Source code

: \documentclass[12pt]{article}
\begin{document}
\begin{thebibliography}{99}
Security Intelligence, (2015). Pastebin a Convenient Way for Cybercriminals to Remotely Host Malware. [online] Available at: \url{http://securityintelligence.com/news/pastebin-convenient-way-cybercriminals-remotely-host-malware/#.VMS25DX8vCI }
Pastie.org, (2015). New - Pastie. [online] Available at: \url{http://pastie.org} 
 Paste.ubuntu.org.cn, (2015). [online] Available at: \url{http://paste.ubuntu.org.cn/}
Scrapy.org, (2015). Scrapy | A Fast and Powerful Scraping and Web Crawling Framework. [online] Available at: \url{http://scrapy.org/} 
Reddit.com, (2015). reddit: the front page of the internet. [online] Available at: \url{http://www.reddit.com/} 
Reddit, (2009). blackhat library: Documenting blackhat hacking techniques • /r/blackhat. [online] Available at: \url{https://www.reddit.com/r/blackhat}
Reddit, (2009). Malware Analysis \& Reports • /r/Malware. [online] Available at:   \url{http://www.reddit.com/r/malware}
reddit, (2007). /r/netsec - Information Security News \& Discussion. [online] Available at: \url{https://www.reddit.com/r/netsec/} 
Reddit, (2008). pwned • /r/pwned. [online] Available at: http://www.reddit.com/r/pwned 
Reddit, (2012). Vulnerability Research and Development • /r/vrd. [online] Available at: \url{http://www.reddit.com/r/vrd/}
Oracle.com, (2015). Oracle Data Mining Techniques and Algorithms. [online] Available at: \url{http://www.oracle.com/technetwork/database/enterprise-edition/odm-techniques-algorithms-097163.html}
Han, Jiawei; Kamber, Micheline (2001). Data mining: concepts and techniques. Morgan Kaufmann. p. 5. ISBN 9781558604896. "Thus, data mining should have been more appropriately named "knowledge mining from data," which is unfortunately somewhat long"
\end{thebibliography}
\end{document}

◆ **Problem to work on**
Copy out every record above once more, precisely as written.

◆ **Answer for this exercise**
Source code

: \documentclass[12pt]{article}
\begin{document}
\begin{thebibliography}{99}
Security Intelligence, (2015). Pastebin a Convenient Way for Cybercriminals to Remotely Host Malware. [online] Available at: \url{http://securityintelligence.com/news/pastebin-convenient-way-cybercriminals-remotely-host-malware/#.VMS25DX8vCI }
Pastie.org, (2015). New - Pastie. [online] Available at: \url{http://pastie.org} 
 Paste.ubuntu.org.cn, (2015). [online] Available at: \url{http://paste.ubuntu.org.cn/}
Scrapy.org, (2015). Scrapy | A Fast and Powerful Scraping and Web Crawling Framework. [online] Available at: \url{http://scrapy.org/} 
Reddit.com, (2015). reddit: the front page of the internet. [online] Available at: \url{http://www.reddit.com/} 
Reddit, (2009). blackhat library: Documenting blackhat hacking techniques • /r/blackhat. [online] Available at: \url{https://www.reddit.com/r/blackhat}
Reddit, (2009). Malware Analysis \& Reports • /r/Malware. [online] Available at:   \url{http://www.reddit.com/r/malware}
reddit, (2007). /r/netsec - Information Security News \& Discussion. [online] Available at: \url{https://www.reddit.com/r/netsec/} 
Reddit, (2008). pwned • /r/pwned. [online] Available at: http://www.reddit.com/r/pwned 
Reddit, (2012). Vulnerability Research and Development • /r/vrd. [online] Available at: \url{http://www.reddit.com/r/vrd/}
Oracle.com, (2015). Oracle Data Mining Techniques and Algorithms. [online] Available at: \url{http://www.oracle.com/technetwork/database/enterprise-edition/odm-techniques-algorithms-097163.html}
Han, Jiawei; Kamber, Micheline (2001). Data mining: concepts and techniques. Morgan Kaufmann. p. 5. ISBN 9781558604896. "Thus, data mining should have been more appropriately named "knowledge mining from data," which is unfortunately somewhat long"
\end{thebibliography}
\end{document}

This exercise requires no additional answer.